My Useful Genetics MOOC (massive open online course) isn't really over yet, but almost all the work is done so I'm finally able to think about research.  And it's high time, because we have two research visitors in the lab for the next few months, the post-doc and I have two reviews to write, and I need to write a grant proposal for a Sept. 15 deadline.

I'd better start with the proposal.  We've had 5 (or is it 6?) unsuccessful tries to get CIHR funding for work on the mechanism of DNA uptake so, even though one of our visitors brings expertise that would help with this, I've given up hope of ever getting serious funding for this work.  We then made one try to get funding for a new project, aiming to predict recombination in natural populations.  This was solidly rejected.  So now I'm going to go back to our funded strength, the regulation of competence.
We have several papers in this area recently, and lots of directions to investigate.
Here I've pasted directions onto our standard diagram of competence regulation - all the blue boxes are regulatory problems in serious need of investigation.  I won't necessarily include them all in the proposal, and there are probably other problems I've forgotten about, but here are the basics:
  1. Fructose:  Competence is regulated by cAMP levels which are elevated by the H. influenzae phosphotransferase system (PTS) in response to depletion of the sugars that the PTS would otherwise transport.  In H. influenzae the only such sugar is fructose.  Regulation by fructose levels in the host environment makes no regulatory sense.
  2. Sxy-CRP interactions: We've done a lot of work on these, and by we I mean the former RA (she has a great new job in a high-powered lab across the street) and former grad student/postdoc (he has a great new job at the University of Regina).  But we still don't know what's going on.
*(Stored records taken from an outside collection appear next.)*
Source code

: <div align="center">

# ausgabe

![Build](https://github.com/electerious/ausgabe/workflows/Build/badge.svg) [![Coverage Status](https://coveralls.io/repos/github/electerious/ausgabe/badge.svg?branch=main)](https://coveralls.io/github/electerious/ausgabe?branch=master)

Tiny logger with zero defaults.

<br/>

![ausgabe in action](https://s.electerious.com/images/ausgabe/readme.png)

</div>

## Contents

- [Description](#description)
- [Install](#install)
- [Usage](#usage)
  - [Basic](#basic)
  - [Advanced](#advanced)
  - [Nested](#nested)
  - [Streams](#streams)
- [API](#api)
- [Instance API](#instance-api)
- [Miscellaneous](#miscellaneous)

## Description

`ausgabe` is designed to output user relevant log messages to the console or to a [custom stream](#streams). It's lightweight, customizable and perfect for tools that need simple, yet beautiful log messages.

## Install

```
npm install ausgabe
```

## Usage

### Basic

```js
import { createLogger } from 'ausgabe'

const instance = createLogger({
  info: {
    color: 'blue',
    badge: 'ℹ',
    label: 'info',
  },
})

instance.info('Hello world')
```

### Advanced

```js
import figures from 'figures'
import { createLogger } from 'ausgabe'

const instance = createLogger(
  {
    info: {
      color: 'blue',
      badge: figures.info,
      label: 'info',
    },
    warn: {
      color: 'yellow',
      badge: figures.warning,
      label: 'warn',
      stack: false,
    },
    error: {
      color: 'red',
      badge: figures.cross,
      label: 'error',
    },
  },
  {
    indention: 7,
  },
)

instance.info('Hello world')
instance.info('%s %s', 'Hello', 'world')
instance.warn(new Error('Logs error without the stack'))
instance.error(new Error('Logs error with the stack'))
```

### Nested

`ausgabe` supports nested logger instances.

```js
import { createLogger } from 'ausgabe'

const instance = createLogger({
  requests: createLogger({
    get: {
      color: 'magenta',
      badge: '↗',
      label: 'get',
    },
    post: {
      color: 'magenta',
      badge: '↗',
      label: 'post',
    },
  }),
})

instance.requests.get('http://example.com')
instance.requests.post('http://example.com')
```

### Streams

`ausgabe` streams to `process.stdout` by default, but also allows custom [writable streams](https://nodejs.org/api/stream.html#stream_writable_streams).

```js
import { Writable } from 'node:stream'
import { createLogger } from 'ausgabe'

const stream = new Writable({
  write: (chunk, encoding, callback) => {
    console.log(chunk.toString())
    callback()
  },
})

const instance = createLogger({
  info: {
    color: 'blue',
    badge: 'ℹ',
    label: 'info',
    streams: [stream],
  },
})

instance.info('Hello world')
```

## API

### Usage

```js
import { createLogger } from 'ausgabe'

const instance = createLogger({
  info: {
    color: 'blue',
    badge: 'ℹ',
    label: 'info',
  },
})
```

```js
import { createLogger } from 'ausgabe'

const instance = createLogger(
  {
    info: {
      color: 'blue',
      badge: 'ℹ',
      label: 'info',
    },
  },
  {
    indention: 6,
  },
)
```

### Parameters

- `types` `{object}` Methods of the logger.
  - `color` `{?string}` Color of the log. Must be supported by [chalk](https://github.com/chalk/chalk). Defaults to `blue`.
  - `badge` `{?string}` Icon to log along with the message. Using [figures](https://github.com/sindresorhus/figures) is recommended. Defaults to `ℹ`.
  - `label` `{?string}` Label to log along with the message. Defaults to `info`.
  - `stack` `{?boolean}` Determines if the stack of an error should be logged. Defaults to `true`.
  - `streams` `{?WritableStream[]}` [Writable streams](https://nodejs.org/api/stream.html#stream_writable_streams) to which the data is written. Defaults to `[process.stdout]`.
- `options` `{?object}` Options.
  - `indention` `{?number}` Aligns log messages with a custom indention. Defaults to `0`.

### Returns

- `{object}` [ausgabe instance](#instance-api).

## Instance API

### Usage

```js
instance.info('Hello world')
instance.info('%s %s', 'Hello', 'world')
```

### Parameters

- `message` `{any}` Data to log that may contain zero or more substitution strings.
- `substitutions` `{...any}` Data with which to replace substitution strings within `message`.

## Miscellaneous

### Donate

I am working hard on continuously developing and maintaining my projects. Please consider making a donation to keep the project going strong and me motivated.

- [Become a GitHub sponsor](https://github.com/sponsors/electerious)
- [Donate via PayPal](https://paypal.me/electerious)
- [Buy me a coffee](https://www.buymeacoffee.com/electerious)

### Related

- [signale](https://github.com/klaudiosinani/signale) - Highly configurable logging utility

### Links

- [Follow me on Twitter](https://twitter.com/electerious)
  3. Hfq:  Hfq is important for the activities of small regulatory RNAs. Knocking out Hfq reduces competence 10-fold, by an unknown mechanism that's independent of the purine-repression effect described below.
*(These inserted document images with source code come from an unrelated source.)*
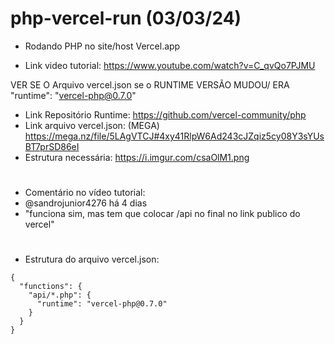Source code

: # php-vercel-run (03/03/24)
- Rodando PHP no site/host Vercel.app

- Link video tutorial: https://www.youtube.com/watch?v=C_qvQo7PJMU

VER SE O Arquivo vercel.json se o RUNTIME VERSÃO MUDOU/ ERA "runtime": "vercel-php@0.7.0"  
- Link Repositório Runtime: https://github.com/vercel-community/php 
- Link arquivo vercel.json: (MEGA) https://mega.nz/file/5LAgVTCJ#4xy41RlpW6Ad243cJZqiz5cy08Y3sYUsBT7prSD86eI
- Estrutura necessária: https://i.imgur.com/csaOlM1.png

# 

- Comentário no vídeo tutorial:
- @sandrojunior4276 há 4 dias
- "funciona sim, mas tem que colocar /api no final no link publico do vercel"

#

- Estrutura do arquivo vercel.json:

```
{
  "functions": {
    "api/*.php": {
      "runtime": "vercel-php@0.7.0"
    }
  }
}
```
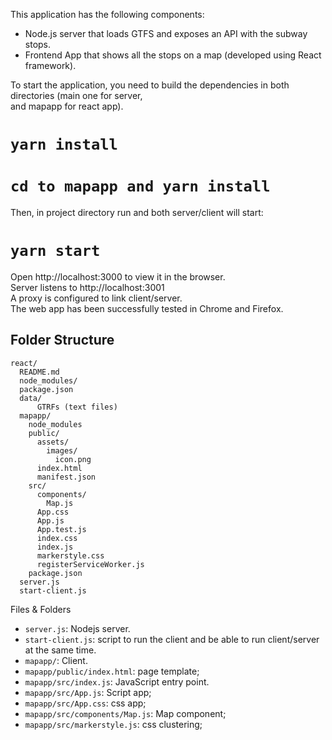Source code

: This application has the following components:
- Node.js server that loads GTFS and exposes an API with the subway stops.
- Frontend App that shows all the stops on a map (developed using React framework).

To start the application, you need to build the dependencies in both directories (main one for server,<br>
and mapapp for react app).

# `yarn install`
# `cd to mapapp and yarn install`

Then, in project directory run and both server/client will start:

# `yarn start`

Open http://localhost:3000 to view it in the browser.<br>
Server listens to http://localhost:3001<br>
A proxy is configured to link client/server.<br>
The web app has been successfully tested in Chrome and Firefox.

## Folder Structure
```
react/
  README.md
  node_modules/
  package.json
  data/
      GTRFs (text files)
  mapapp/
    node_modules
    public/
      assets/
        images/
          icon.png
      index.html
      manifest.json
    src/
      components/
        Map.js
      App.css
      App.js
      App.test.js
      index.css
      index.js
      markerstyle.css
      registerServiceWorker.js
    package.json
  server.js
  start-client.js
```

Files & Folders
* `server.js`: Nodejs server.
* `start-client.js`: script to run the client and be able to run client/server at the same time.
* `mapapp/`: Client.
* `mapapp/public/index.html`: page template;
* `mapapp/src/index.js`: JavaScript entry point.
* `mapapp/src/App.js`: Script app;
* `mapapp/src/App.css`: css app;
* `mapapp/src/components/Map.js`: Map component;
* `mapapp/src/markerstyle.js`: css clustering;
  4. Toxin-antitoxin system: One pair of genes regulated by competence turns out to encode a probable toxin-antitoxin system, with the antitoxin preventing the toxin from preventing DNA uptake and transformation.  We have no idea  whether this futile combination has any biological function.
  5. Regulation by purines: We have a nice new paper out about the purine regulation, showing that it acts by stabilizing the sxy mRNA secondary structure that blocks translation.  But we have only very indirect evidence of how it does this.
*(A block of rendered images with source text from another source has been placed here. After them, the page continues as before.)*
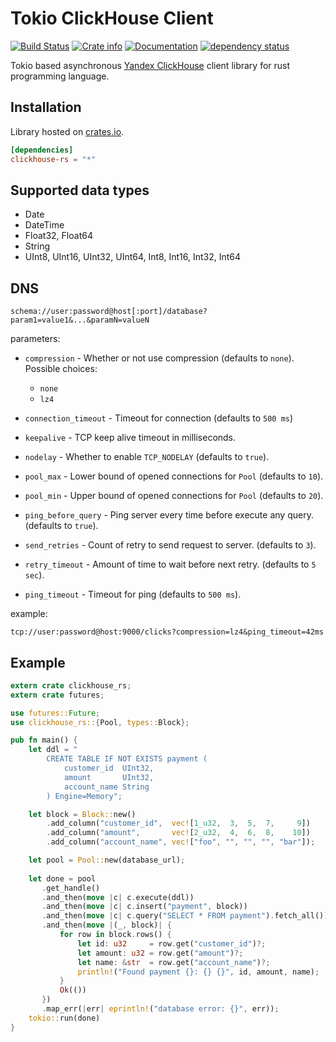 # Tokio ClickHouse Client 

[![Build Status](https://travis-ci.com/suharev7/clickhouse-rs.svg?branch=master)](https://travis-ci.com/suharev7/clickhouse-rs)
[![Crate info](https://img.shields.io/crates/v/clickhouse-rs.svg)](https://crates.io/crates/clickhouse-rs)
[![Documentation](https://docs.rs/clickhouse-rs/badge.svg)](https://docs.rs/clickhouse-rs)
[![dependency status](https://deps.rs/repo/github/suharev7/clickhouse-rs/status.svg)](https://deps.rs/repo/github/suharev7/clickhouse-rs)

Tokio based asynchronous [Yandex ClickHouse](https://clickhouse.yandex/) client library for rust programming language. 

## Installation
Library hosted on [crates.io](https://crates.io/crates/clickhouse-rs/).
```toml
[dependencies]
clickhouse-rs = "*"
```

## Supported data types

* Date
* DateTime
* Float32, Float64
* String
* UInt8, UInt16, UInt32, UInt64, Int8, Int16, Int32, Int64

## DNS

```url
schema://user:password@host[:port]/database?param1=value1&...&paramN=valueN
```

parameters:

- `compression` - Whether or not use compression (defaults to `none`). Possible choices:
    * `none`
    * `lz4`

- `connection_timeout` - Timeout for connection (defaults to `500 ms`)
- `keepalive` - TCP keep alive timeout in milliseconds.
- `nodelay` - Whether to enable `TCP_NODELAY` (defaults to `true`).
 
- `pool_max` - Lower bound of opened connections for `Pool` (defaults to `10`).
- `pool_min` - Upper bound of opened connections for `Pool` (defaults to `20`).

- `ping_before_query` - Ping server every time before execute any query. (defaults to `true`).
- `send_retries` - Count of retry to send request to server. (defaults to `3`).
- `retry_timeout` - Amount of time to wait before next retry. (defaults to `5 sec`).
- `ping_timeout` - Timeout for ping (defaults to `500 ms`).

example:
```url
tcp://user:password@host:9000/clicks?compression=lz4&ping_timeout=42ms
```

## Example

```rust
extern crate clickhouse_rs;
extern crate futures;

use futures::Future;
use clickhouse_rs::{Pool, types::Block};

pub fn main() {
    let ddl = "
        CREATE TABLE IF NOT EXISTS payment (
            customer_id  UInt32,
            amount       UInt32,
            account_name String
        ) Engine=Memory";

    let block = Block::new()
        .add_column("customer_id",  vec![1_u32,  3,  5,  7,     9])
        .add_column("amount",       vec![2_u32,  4,  6,  8,    10])
        .add_column("account_name", vec!["foo", "", "", "", "bar"]);

    let pool = Pool::new(database_url);
    
    let done = pool
       .get_handle()
       .and_then(move |c| c.execute(ddl))
       .and_then(move |c| c.insert("payment", block))
       .and_then(move |c| c.query("SELECT * FROM payment").fetch_all())
       .and_then(move |(_, block)| {
           for row in block.rows() {
               let id: u32     = row.get("customer_id")?;
               let amount: u32 = row.get("amount")?;
               let name: &str  = row.get("account_name")?;
               println!("Found payment {}: {} {}", id, amount, name);
           }
           Ok(())
       })
       .map_err(|err| eprintln!("database error: {}", err));
    tokio::run(done)
}
```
  6. Effect of PRPP on sxy mRNA translation:  The indirect evidene suggests that purines may regulate sxy mRNA translatability by changing the intracellular level of the intermediate PRPP (phosphoribosyl pyrophosphate).  We probably can't investigate this biochemically, because PRPP is not something you can buy (probably very unstable?).  But maybe we can investigate its role genetically, by making more mutants.
  7. Stalled replication forks:  We have been hypothesizing that one function of the competence regulon's proteins is to stabilize replication forks that have stalled because of a shortage of nucleotides.  One way to test this is to see if hydroxyurea induces either the regulon or competence, because hydroxyurea inhibits the enzyme ribonucleotide reductase, which is needed to convert NTPs to dNTPs for DNA synthesis.  I'm told that hydroxyurea is known to cause stalling of replication forks, though I haven't looked for this yet.
  8. murE mutants: Point mutations in the cell wall biosynthesis gene murE cause constitutive expression of the competence regulon.  We have no idea why.